AIF-C01 FM Selection, Inference Parameters, RAG and Agents Guide

Study AIF-C01 FM Selection, Inference Parameters, RAG and Agents: key concepts, common traps, and exam decision cues.

This lesson covers the main application patterns AWS wants candidates to classify correctly. The exam often asks whether the stronger answer is a different model, a different inference configuration, a retrieval step, or an agentic workflow.

RAG: Retrieval-augmented generation, where the system retrieves relevant context before the model generates an answer.

Agent: Model-driven workflow component that can reason about steps and call tools or actions.

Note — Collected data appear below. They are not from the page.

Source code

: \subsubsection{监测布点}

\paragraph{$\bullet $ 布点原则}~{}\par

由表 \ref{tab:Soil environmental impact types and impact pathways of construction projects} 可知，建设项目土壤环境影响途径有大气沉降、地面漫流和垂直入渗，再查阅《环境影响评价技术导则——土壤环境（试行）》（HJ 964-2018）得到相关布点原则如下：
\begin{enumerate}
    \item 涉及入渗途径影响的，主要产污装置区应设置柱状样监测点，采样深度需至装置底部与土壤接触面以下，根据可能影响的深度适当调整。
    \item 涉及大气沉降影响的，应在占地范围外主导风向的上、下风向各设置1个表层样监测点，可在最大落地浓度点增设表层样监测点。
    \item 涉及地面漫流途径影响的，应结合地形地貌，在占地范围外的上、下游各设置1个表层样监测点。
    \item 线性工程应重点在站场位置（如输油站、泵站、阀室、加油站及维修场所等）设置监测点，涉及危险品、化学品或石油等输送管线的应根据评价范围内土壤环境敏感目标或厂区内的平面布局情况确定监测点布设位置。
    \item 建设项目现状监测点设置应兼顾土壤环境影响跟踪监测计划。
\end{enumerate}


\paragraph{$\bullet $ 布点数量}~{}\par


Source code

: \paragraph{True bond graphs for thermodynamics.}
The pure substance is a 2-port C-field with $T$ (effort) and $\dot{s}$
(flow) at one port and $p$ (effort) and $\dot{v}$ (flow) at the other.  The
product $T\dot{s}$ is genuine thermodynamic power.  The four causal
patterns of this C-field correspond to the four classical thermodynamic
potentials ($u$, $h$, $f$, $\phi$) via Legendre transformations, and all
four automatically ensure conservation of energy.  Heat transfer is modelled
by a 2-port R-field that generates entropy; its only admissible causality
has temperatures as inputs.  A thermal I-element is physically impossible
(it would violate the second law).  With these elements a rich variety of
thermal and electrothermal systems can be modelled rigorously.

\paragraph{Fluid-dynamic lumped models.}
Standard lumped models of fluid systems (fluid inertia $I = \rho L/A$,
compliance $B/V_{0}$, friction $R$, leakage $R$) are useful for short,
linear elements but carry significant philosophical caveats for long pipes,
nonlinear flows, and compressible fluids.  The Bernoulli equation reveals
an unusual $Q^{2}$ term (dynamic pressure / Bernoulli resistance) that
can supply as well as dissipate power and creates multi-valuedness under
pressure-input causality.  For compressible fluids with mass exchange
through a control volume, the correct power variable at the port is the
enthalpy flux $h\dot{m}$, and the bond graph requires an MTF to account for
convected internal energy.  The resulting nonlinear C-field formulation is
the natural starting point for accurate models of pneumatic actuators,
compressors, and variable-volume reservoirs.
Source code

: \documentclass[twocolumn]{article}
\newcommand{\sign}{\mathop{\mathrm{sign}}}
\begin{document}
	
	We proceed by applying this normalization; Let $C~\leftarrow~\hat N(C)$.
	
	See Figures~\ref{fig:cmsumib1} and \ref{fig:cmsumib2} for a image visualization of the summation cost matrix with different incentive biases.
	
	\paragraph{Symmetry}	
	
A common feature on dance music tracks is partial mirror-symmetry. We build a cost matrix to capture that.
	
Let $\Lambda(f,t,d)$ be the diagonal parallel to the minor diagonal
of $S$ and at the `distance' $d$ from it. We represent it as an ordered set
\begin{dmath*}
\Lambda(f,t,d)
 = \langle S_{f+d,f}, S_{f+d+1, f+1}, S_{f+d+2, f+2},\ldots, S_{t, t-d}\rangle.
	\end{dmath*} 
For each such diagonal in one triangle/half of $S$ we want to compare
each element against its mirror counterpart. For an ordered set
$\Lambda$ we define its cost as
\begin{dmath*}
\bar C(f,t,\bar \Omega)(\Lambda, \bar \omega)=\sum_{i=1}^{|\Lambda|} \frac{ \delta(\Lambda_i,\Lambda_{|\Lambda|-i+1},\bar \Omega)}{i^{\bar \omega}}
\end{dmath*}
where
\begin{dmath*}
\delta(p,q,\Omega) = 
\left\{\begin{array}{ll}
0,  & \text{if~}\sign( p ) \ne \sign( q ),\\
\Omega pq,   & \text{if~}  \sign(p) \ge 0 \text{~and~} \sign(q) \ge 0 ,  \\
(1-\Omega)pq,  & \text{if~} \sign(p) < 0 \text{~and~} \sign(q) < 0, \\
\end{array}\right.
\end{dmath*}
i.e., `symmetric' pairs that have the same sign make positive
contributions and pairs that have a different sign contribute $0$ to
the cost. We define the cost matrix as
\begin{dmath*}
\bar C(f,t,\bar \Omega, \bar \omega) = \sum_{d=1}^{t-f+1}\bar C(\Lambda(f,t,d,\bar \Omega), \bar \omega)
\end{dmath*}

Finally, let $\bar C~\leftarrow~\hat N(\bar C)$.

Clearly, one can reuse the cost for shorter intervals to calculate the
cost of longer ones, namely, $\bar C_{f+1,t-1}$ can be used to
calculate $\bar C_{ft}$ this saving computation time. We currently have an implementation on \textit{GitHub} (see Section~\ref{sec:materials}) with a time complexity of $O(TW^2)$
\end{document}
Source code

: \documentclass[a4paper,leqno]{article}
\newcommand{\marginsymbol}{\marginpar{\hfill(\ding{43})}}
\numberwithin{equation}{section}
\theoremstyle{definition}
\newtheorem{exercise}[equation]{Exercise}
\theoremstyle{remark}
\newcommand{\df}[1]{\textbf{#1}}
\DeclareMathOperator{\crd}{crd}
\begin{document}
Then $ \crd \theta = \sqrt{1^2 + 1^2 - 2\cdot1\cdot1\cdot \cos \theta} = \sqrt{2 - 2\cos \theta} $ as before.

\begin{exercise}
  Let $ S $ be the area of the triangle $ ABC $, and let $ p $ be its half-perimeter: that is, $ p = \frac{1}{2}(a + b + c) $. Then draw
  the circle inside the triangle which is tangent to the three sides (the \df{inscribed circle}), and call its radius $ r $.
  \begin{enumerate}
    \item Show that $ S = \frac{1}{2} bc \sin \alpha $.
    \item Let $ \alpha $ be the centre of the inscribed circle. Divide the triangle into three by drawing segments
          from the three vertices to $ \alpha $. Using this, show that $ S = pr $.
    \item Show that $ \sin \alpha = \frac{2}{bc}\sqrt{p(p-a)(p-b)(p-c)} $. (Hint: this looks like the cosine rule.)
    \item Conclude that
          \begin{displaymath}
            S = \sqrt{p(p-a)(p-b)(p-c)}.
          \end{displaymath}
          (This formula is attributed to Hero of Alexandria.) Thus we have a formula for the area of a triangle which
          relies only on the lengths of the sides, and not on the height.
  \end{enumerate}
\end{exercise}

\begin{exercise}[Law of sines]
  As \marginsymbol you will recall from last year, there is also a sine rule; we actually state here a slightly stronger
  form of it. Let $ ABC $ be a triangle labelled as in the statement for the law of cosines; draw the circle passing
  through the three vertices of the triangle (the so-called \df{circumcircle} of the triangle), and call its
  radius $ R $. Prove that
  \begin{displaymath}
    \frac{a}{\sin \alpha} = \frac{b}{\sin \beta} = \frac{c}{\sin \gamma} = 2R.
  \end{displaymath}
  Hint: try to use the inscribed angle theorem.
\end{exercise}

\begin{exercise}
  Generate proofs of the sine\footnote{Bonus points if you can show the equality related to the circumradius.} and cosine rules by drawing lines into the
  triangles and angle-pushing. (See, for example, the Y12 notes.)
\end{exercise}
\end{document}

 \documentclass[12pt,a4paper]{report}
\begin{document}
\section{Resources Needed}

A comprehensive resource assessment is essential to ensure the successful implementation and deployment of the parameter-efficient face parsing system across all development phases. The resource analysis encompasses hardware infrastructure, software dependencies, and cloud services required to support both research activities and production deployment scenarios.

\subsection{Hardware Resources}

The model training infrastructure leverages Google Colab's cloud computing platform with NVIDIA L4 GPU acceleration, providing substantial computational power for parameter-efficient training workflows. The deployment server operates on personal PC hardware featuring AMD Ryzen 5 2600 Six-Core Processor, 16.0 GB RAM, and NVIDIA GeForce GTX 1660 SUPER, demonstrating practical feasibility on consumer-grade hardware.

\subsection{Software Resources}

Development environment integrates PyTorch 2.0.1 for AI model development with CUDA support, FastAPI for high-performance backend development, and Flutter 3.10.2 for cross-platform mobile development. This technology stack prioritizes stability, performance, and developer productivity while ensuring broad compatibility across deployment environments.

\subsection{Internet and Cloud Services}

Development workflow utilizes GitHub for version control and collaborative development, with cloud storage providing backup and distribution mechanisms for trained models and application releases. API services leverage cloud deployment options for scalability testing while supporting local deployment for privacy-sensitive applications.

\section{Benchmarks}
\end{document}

Inference parameters: Runtime settings such as temperature that shape how deterministic or creative the output becomes.

High-yield chooser

Need Strongest first fit
fresher answers grounded in business documents RAG
sequential tool-using workflow agent pattern
shorter, more deterministic output lower creativity / more constrained inference settings
broader creative generation more open-ended inference behavior

Pattern separation that matters on AIF-C01

If the problem is mainly about… Better reading
stale or missing business knowledge add retrieval and grounding
multi-step action with tool use consider an agent pattern
output randomness or creativity inspect inference settings first
business fit across cost, latency, and modality revisit model selection

Why this matters

Many AIF-C01 questions are not really about one AWS product. They are about picking the right FM application pattern for the risk, freshness, and workflow requirement.

Common traps

  • calling everything an agent when the real need is only retrieval-backed question answering
  • trying to solve freshness problems by changing the model instead of adding RAG
  • treating inference settings as if they change model knowledge rather than response behavior
  • picking the most autonomous-looking option when the stem rewards control and simplicity

Harder scenario question

A support assistant answers well most of the time, but it keeps missing new policy updates stored in internal documents. The team does not need tool calling or multi-step action. Which change is strongest first?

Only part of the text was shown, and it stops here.